I for one know most of my pals do know about RSS, but haven't heard the term 'Atom feed'.


“SSL” is finally dying as a term; the significant majority of what I see calls it TLS now.

But the problem didn’t exist in the same way with SSL/TLS: SSL was actively killed off in favour of TLS so that regardless of what you call it, you’re actually dealing with TLS. But with feeds, RSS is still supported, and so the mindshare problem happens: people hear about RSS and so implement the inferior and problematic RSS rather than Atom, because they’ve never even heard of Atom and so don’t know that it’s what they should have implemented instead, because it’s more robust.
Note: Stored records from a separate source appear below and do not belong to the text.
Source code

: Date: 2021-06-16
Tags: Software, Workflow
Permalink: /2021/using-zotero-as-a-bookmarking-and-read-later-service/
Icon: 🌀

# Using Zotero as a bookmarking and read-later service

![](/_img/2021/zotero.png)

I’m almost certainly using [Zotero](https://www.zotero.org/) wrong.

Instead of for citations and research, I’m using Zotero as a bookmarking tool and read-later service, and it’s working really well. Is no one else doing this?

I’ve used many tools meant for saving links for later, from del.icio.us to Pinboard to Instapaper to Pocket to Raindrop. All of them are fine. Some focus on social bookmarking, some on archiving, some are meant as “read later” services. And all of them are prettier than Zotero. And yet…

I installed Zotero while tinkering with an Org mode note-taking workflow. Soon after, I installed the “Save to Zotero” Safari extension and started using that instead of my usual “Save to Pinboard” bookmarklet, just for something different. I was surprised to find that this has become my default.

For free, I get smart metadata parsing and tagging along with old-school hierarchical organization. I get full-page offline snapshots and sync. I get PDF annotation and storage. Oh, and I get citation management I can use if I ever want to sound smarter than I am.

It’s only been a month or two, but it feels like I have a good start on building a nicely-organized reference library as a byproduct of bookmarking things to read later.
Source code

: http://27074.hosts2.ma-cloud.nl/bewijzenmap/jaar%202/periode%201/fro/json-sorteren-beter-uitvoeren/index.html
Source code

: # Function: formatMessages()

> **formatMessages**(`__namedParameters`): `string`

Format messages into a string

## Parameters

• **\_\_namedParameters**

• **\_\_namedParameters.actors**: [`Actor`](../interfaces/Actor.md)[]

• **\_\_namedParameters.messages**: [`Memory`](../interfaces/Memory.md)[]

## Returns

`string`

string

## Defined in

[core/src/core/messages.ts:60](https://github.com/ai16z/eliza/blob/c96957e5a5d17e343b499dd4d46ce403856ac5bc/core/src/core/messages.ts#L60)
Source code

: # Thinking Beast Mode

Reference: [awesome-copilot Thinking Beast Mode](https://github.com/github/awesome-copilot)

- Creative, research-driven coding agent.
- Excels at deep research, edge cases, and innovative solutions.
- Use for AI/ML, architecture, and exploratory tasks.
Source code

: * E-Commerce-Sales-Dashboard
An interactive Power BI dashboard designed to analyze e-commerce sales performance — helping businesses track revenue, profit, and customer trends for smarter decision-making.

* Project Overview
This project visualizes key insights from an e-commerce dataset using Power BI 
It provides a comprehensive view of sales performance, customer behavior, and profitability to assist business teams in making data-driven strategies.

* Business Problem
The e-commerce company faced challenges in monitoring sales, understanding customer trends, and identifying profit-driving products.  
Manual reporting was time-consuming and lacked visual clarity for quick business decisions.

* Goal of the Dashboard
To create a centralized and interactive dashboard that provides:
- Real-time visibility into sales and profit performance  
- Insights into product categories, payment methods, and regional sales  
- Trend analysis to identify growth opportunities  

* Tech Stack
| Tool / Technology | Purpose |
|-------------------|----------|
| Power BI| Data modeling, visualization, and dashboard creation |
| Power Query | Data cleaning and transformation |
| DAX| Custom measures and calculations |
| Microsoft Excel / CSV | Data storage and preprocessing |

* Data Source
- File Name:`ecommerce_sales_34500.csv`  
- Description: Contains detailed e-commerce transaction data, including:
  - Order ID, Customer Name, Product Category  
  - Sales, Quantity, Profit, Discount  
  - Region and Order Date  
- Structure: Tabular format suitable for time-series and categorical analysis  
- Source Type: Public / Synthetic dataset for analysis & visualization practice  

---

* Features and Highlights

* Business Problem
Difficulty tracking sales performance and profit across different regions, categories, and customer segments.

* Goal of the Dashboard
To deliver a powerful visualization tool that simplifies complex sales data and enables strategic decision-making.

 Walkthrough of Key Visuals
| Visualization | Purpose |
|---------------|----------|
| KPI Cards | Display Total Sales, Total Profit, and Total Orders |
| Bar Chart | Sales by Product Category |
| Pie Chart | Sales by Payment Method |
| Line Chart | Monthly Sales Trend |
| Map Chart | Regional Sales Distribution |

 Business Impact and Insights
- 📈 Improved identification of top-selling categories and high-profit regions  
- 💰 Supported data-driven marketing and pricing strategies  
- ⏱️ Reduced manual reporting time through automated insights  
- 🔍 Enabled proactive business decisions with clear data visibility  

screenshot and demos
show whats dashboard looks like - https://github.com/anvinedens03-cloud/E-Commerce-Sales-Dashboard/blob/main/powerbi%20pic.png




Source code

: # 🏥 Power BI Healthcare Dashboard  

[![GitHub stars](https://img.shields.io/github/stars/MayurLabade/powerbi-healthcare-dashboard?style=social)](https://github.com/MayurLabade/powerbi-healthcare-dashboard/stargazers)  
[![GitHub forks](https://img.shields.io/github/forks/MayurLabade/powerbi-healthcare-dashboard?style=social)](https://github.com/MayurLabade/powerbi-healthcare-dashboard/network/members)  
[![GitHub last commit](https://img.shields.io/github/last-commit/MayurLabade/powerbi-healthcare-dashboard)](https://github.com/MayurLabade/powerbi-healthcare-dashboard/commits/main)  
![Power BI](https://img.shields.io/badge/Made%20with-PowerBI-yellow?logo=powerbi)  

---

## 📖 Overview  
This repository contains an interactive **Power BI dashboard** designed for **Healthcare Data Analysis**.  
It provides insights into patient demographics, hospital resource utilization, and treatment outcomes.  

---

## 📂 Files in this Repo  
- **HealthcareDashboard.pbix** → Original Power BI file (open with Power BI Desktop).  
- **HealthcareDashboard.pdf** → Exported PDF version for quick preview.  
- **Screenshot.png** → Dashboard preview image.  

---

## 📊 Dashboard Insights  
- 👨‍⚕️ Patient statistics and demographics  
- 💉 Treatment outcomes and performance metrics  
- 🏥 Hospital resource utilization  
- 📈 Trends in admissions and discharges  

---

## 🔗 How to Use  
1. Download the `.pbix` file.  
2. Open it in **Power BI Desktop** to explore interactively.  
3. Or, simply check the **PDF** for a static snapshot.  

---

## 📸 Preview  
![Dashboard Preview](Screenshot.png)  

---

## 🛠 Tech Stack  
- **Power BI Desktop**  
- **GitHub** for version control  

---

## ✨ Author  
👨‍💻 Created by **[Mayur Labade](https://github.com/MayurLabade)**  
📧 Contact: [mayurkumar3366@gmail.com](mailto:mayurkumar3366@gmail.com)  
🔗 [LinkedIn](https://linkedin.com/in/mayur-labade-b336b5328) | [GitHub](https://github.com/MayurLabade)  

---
Calling feeds RSS perpetuates RSS, which is undesirable.

I say just advertise it as “feeds”, not “RSS feeds”. Atom is an implementation detail, just like RSS should be. (Well, RSS should be dead in general feeds, with only podcast feeds keeping it alive.)


> I say just advertise it as “feeds”, not “RSS feeds”.

I think that's even worse. For most ordinary people that has a bunch of unintended meanings. "My Facebook has a feed, do you mean subscribing to your site on Facebook? Why do I see a bunch of code when I click the link?"


I think it's the oposite. People continuing calling it RSS is limiting there understanding of this domain. Most people are all about RSS this, reviving that and talk about the specific format, instead of the purpose for which RSS is actually used.

This also leads to rather poor solutions and discussions which are just reinventing the old stuff again and again, instead of letting the domain evolve to match modern demand.

Take for example this project here. Is there any feedreader out there who has this built-in to make it comfortable for the user to use this? The state of tooling as I know it is still at the level were we have seperate tools which pushes out a newsfeed-format, which than must be maintainend seperatly in our feedreaders. Which is an extraordinary hazzle to maintain configurations on multiple places.


> Take for example this project here. Is there any feedreader out there who has this built-in to make it comfortable for the user to use this?

Maybe I'm misunderstanding the question. This project is easy to use in all feed readers precisely because it just generates a feed URL that you can subscribe to like any other feed.

On the other hand, maybe you're asking why the feed readers don't have this feature built in. Some of them do! The one I've used for years, Inoreader, has it, although it might be a premium feature.

On the other other hand, sometimes it seems from your comment like your issue is with the very idea of RSS. That a website can publish a feed in a well-defined / open format and that feed can then be consumed by any conforming reader. That's as I see it the beauty of the whole system. I don't need to use the site itself, if it sucks. I can subscribe to anything I like using whatever software I like, rather than relying on a centralized service. What's the alternative, something like Twitter where I subscribe to a bunch of accounts and they push whatever they like into my feed?


SSL is TLS looks similar but aren't the same. Today, we use TLS.


I do not care. RSS and Atom both win over closed platforms. If I could get back to an RSS-oriented internet, I would rejoice even if Atom didn’t exist.


RSS is fine for most uses, and is a much better "brand" than Atom.

There never was a valid reason to define a separate format rather than extending RSS to clarify ambiguities - I think its time to drop this bikeshedding and just think of Atom as a slightly different type of RSS.